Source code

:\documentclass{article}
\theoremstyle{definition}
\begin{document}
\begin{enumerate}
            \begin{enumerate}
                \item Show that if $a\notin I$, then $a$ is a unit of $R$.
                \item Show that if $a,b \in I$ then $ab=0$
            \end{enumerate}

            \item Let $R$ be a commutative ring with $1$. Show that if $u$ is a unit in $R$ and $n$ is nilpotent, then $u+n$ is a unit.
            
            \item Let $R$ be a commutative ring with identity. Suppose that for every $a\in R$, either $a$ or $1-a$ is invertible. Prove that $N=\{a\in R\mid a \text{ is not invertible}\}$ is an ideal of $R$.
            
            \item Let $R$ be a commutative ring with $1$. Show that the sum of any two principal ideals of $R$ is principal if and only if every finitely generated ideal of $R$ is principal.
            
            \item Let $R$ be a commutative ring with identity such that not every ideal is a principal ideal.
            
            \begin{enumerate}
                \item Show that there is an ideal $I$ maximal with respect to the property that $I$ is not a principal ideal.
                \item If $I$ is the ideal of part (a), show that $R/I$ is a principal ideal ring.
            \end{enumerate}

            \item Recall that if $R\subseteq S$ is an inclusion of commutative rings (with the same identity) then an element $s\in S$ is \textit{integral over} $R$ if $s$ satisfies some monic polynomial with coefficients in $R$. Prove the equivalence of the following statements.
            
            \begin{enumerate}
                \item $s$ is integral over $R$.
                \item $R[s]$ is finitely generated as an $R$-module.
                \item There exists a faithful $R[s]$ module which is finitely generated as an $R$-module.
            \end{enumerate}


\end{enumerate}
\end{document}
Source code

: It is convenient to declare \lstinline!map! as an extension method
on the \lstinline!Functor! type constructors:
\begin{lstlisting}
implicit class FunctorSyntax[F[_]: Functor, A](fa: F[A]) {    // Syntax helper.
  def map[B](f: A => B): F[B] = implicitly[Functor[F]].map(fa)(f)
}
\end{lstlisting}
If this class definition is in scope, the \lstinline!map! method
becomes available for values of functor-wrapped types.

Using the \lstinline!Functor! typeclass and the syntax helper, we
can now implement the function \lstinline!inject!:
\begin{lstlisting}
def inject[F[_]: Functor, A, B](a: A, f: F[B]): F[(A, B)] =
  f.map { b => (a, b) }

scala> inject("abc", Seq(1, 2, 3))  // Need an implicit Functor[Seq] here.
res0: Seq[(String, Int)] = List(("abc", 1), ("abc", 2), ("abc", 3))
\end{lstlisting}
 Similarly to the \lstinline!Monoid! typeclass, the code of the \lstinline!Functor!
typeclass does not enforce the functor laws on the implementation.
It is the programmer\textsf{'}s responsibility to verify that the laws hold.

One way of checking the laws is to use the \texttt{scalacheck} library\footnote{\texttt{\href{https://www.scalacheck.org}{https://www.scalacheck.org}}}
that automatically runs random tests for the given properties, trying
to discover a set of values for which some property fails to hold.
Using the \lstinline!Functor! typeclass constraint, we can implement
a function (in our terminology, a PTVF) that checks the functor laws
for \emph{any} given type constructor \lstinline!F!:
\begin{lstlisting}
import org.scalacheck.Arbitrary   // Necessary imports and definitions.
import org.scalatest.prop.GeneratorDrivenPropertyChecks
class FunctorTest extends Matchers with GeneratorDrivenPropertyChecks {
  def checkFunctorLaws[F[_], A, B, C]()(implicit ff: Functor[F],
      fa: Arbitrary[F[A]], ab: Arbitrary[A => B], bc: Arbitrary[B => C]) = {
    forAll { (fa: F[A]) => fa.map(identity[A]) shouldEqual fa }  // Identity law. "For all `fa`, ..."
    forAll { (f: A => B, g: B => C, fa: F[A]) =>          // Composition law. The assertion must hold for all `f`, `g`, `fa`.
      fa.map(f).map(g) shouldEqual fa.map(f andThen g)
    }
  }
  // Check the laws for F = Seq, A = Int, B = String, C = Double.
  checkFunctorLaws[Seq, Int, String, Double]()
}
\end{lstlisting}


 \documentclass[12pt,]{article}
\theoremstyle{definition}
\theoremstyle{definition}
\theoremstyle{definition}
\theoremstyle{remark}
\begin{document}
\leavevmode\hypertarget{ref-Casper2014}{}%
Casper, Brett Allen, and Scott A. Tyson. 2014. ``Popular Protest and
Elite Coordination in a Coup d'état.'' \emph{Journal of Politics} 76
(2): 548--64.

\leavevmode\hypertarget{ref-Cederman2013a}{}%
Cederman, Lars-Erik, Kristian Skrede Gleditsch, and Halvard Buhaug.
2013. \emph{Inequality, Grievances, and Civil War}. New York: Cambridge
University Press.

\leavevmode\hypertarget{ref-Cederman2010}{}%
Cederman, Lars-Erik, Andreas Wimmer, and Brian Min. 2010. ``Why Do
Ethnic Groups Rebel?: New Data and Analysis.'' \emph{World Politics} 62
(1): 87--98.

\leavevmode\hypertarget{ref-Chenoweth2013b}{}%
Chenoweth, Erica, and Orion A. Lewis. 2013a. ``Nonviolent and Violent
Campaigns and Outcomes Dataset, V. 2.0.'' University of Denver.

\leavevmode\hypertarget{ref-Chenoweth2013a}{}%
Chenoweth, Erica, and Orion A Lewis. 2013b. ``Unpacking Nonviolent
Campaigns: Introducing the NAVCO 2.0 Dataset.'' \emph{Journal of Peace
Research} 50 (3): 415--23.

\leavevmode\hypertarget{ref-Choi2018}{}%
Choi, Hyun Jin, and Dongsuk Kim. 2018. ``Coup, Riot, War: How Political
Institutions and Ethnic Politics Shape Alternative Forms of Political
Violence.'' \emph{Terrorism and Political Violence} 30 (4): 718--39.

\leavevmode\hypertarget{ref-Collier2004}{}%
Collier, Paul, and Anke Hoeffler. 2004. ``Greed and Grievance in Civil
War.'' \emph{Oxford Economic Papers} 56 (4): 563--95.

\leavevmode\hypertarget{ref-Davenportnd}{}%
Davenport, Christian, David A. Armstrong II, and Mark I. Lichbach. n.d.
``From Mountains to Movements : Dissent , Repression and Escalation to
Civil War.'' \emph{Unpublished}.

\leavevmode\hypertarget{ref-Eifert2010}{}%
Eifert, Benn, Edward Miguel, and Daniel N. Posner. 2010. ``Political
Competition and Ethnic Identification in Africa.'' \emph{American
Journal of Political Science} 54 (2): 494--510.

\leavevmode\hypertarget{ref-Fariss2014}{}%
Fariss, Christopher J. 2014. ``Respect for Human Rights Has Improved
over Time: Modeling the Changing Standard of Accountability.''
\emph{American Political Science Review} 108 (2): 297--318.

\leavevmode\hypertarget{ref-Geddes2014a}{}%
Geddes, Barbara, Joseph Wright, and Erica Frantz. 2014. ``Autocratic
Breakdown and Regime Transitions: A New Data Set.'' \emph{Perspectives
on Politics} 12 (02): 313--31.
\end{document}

§ **The task**: Transcription of all the material must be exact.

§ **Reply to the task**:
Source code

:\documentclass{article}
\theoremstyle{definition}
\begin{document}
\begin{enumerate}
            \begin{enumerate}
                \item Show that if $a\notin I$, then $a$ is a unit of $R$.
                \item Show that if $a,b \in I$ then $ab=0$
            \end{enumerate}

            \item Let $R$ be a commutative ring with $1$. Show that if $u$ is a unit in $R$ and $n$ is nilpotent, then $u+n$ is a unit.
            
            \item Let $R$ be a commutative ring with identity. Suppose that for every $a\in R$, either $a$ or $1-a$ is invertible. Prove that $N=\{a\in R\mid a \text{ is not invertible}\}$ is an ideal of $R$.
            
            \item Let $R$ be a commutative ring with $1$. Show that the sum of any two principal ideals of $R$ is principal if and only if every finitely generated ideal of $R$ is principal.
            
            \item Let $R$ be a commutative ring with identity such that not every ideal is a principal ideal.
            
            \begin{enumerate}
                \item Show that there is an ideal $I$ maximal with respect to the property that $I$ is not a principal ideal.
                \item If $I$ is the ideal of part (a), show that $R/I$ is a principal ideal ring.
            \end{enumerate}

            \item Recall that if $R\subseteq S$ is an inclusion of commutative rings (with the same identity) then an element $s\in S$ is \textit{integral over} $R$ if $s$ satisfies some monic polynomial with coefficients in $R$. Prove the equivalence of the following statements.
            
            \begin{enumerate}
                \item $s$ is integral over $R$.
                \item $R[s]$ is finitely generated as an $R$-module.
                \item There exists a faithful $R[s]$ module which is finitely generated as an $R$-module.
            \end{enumerate}


\end{enumerate}
\end{document}
Source code

: It is convenient to declare \lstinline!map! as an extension method
on the \lstinline!Functor! type constructors:
\begin{lstlisting}
implicit class FunctorSyntax[F[_]: Functor, A](fa: F[A]) {    // Syntax helper.
  def map[B](f: A => B): F[B] = implicitly[Functor[F]].map(fa)(f)
}
\end{lstlisting}
If this class definition is in scope, the \lstinline!map! method
becomes available for values of functor-wrapped types.

Using the \lstinline!Functor! typeclass and the syntax helper, we
can now implement the function \lstinline!inject!:
\begin{lstlisting}
def inject[F[_]: Functor, A, B](a: A, f: F[B]): F[(A, B)] =
  f.map { b => (a, b) }

scala> inject("abc", Seq(1, 2, 3))  // Need an implicit Functor[Seq] here.
res0: Seq[(String, Int)] = List(("abc", 1), ("abc", 2), ("abc", 3))
\end{lstlisting}
 Similarly to the \lstinline!Monoid! typeclass, the code of the \lstinline!Functor!
typeclass does not enforce the functor laws on the implementation.
It is the programmer\textsf{'}s responsibility to verify that the laws hold.

One way of checking the laws is to use the \texttt{scalacheck} library\footnote{\texttt{\href{https://www.scalacheck.org}{https://www.scalacheck.org}}}
that automatically runs random tests for the given properties, trying
to discover a set of values for which some property fails to hold.
Using the \lstinline!Functor! typeclass constraint, we can implement
a function (in our terminology, a PTVF) that checks the functor laws
for \emph{any} given type constructor \lstinline!F!:
\begin{lstlisting}
import org.scalacheck.Arbitrary   // Necessary imports and definitions.
import org.scalatest.prop.GeneratorDrivenPropertyChecks
class FunctorTest extends Matchers with GeneratorDrivenPropertyChecks {
  def checkFunctorLaws[F[_], A, B, C]()(implicit ff: Functor[F],
      fa: Arbitrary[F[A]], ab: Arbitrary[A => B], bc: Arbitrary[B => C]) = {
    forAll { (fa: F[A]) => fa.map(identity[A]) shouldEqual fa }  // Identity law. "For all `fa`, ..."
    forAll { (f: A => B, g: B => C, fa: F[A]) =>          // Composition law. The assertion must hold for all `f`, `g`, `fa`.
      fa.map(f).map(g) shouldEqual fa.map(f andThen g)
    }
  }
  // Check the laws for F = Seq, A = Int, B = String, C = Double.
  checkFunctorLaws[Seq, Int, String, Double]()
}
\end{lstlisting}


 \documentclass[12pt,]{article}
\theoremstyle{definition}
\theoremstyle{definition}
\theoremstyle{definition}
\theoremstyle{remark}
\begin{document}
\leavevmode\hypertarget{ref-Casper2014}{}%
Casper, Brett Allen, and Scott A. Tyson. 2014. ``Popular Protest and
Elite Coordination in a Coup d'état.'' \emph{Journal of Politics} 76
(2): 548--64.

\leavevmode\hypertarget{ref-Cederman2013a}{}%
Cederman, Lars-Erik, Kristian Skrede Gleditsch, and Halvard Buhaug.
2013. \emph{Inequality, Grievances, and Civil War}. New York: Cambridge
University Press.

\leavevmode\hypertarget{ref-Cederman2010}{}%
Cederman, Lars-Erik, Andreas Wimmer, and Brian Min. 2010. ``Why Do
Ethnic Groups Rebel?: New Data and Analysis.'' \emph{World Politics} 62
(1): 87--98.

\leavevmode\hypertarget{ref-Chenoweth2013b}{}%
Chenoweth, Erica, and Orion A. Lewis. 2013a. ``Nonviolent and Violent
Campaigns and Outcomes Dataset, V. 2.0.'' University of Denver.

\leavevmode\hypertarget{ref-Chenoweth2013a}{}%
Chenoweth, Erica, and Orion A Lewis. 2013b. ``Unpacking Nonviolent
Campaigns: Introducing the NAVCO 2.0 Dataset.'' \emph{Journal of Peace
Research} 50 (3): 415--23.

\leavevmode\hypertarget{ref-Choi2018}{}%
Choi, Hyun Jin, and Dongsuk Kim. 2018. ``Coup, Riot, War: How Political
Institutions and Ethnic Politics Shape Alternative Forms of Political
Violence.'' \emph{Terrorism and Political Violence} 30 (4): 718--39.

\leavevmode\hypertarget{ref-Collier2004}{}%
Collier, Paul, and Anke Hoeffler. 2004. ``Greed and Grievance in Civil
War.'' \emph{Oxford Economic Papers} 56 (4): 563--95.

\leavevmode\hypertarget{ref-Davenportnd}{}%
Davenport, Christian, David A. Armstrong II, and Mark I. Lichbach. n.d.
``From Mountains to Movements : Dissent , Repression and Escalation to
Civil War.'' \emph{Unpublished}.

\leavevmode\hypertarget{ref-Eifert2010}{}%
Eifert, Benn, Edward Miguel, and Daniel N. Posner. 2010. ``Political
Competition and Ethnic Identification in Africa.'' \emph{American
Journal of Political Science} 54 (2): 494--510.

\leavevmode\hypertarget{ref-Fariss2014}{}%
Fariss, Christopher J. 2014. ``Respect for Human Rights Has Improved
over Time: Modeling the Changing Standard of Accountability.''
\emph{American Political Science Review} 108 (2): 297--318.

\leavevmode\hypertarget{ref-Geddes2014a}{}%
Geddes, Barbara, Joseph Wright, and Erica Frantz. 2014. ``Autocratic
Breakdown and Regime Transitions: A New Data Set.'' \emph{Perspectives
on Politics} 12 (02): 313--31.
\end{document}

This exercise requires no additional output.